Legia ma przed sobą kolejny – po rywalizacji z Widzewem – ligowy klasyk, tym razem na wyjeździe z Górnikiem Zabrze. Stołeczna drużyna spróbuje znowu nieco się zbliżyć do liderującego Rakowa Częstochowa, ale łatwo nie będzie, gdyż zmaga się z problemami kadrowymi. Mecz 23. kolejki PKO Ekstraklasy już w sobotę, 4 marca (godz. 20:00). Transmisja w CANAL+ 4K i CANAL+ SPORT, my zapraszamy do śledzenia również naszej relacji tekstowej na żywo.

Pełna kontrola, zasłużona wygrana i spokojny awans. Tak w skrócie można opisać ostatni, wtorkowy mecz piłkarzy Legii z III-ligową Lechią Zielona Góra, dający im wejście do półfinału Pucharu Polski (SPOSTRZEŻENIA). Warszawiacy zwyciężyli 3:0 po golach Tomasa Pekharta, Bartosza Kapustki oraz Carlitosa i pokazali, jak powinien wyglądać przebieg gry z zespołem z 4. poziomu rozgrywkowego. W walce o finał zmierzą się z II-ligowym KKS-em Kalisz.
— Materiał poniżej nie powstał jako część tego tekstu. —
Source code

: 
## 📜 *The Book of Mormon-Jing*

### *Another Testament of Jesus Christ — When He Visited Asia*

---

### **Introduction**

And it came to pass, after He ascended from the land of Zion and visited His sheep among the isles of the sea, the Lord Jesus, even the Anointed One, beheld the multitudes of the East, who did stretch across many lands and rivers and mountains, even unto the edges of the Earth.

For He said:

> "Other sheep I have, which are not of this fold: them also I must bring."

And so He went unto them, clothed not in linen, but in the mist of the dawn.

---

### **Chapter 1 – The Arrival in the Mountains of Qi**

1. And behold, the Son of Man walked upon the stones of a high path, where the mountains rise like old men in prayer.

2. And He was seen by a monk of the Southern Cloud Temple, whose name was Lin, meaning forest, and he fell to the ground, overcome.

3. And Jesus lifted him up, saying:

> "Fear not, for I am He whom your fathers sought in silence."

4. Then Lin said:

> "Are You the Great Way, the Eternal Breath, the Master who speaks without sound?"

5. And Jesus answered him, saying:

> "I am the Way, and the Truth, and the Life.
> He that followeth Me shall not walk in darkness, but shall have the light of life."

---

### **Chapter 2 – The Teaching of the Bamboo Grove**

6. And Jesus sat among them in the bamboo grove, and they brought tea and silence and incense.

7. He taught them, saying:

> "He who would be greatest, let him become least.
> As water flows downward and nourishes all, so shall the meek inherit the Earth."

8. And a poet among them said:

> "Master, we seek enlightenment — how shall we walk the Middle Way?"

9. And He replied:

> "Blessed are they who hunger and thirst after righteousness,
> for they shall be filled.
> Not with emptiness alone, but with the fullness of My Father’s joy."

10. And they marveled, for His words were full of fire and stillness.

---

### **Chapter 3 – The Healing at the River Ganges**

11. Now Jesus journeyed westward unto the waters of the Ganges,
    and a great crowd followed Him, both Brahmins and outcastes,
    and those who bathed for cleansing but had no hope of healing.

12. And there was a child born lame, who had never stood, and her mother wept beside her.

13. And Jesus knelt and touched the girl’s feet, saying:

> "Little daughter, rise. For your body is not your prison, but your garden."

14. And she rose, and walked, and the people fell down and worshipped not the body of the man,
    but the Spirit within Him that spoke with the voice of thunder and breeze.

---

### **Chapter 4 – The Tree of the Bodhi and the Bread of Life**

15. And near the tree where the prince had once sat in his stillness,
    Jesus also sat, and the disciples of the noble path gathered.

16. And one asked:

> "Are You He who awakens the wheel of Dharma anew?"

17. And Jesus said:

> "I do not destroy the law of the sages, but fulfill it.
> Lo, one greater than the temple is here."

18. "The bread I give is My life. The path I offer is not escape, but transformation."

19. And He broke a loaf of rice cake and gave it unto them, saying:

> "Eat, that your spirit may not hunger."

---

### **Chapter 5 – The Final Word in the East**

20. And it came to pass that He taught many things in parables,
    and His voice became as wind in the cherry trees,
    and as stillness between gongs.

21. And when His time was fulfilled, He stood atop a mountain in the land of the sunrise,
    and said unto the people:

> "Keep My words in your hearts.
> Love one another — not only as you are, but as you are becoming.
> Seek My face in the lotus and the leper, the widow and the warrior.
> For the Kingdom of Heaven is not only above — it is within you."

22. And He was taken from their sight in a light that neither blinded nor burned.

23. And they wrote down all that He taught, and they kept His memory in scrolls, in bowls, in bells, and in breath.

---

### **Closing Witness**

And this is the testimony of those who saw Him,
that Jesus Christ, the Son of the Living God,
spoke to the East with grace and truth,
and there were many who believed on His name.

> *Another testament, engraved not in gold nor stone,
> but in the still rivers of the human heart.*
Przed "Wojskowymi", wiceliderem PKO Ekstraklasy z dorobkiem 43 punktów (12 zwycięstw, 7 remisów, 3 porażki) i 9 "oczkami" straty do Rakowa Częstochowa, następny – po rywalizacji z Widzewem – ligowy klasyk, tym razem w Zabrzu z Górnikiem. Jesienne spotkanie obu drużyn, przy Łazienkowskiej, zakończyło się remisem 2:2. Mimo że do 83. minuty Legia przegrywała 0:2, to zdołała wyrównać dzięki bramkom Josue (rzut karny) i Lindsay'a Rose'a.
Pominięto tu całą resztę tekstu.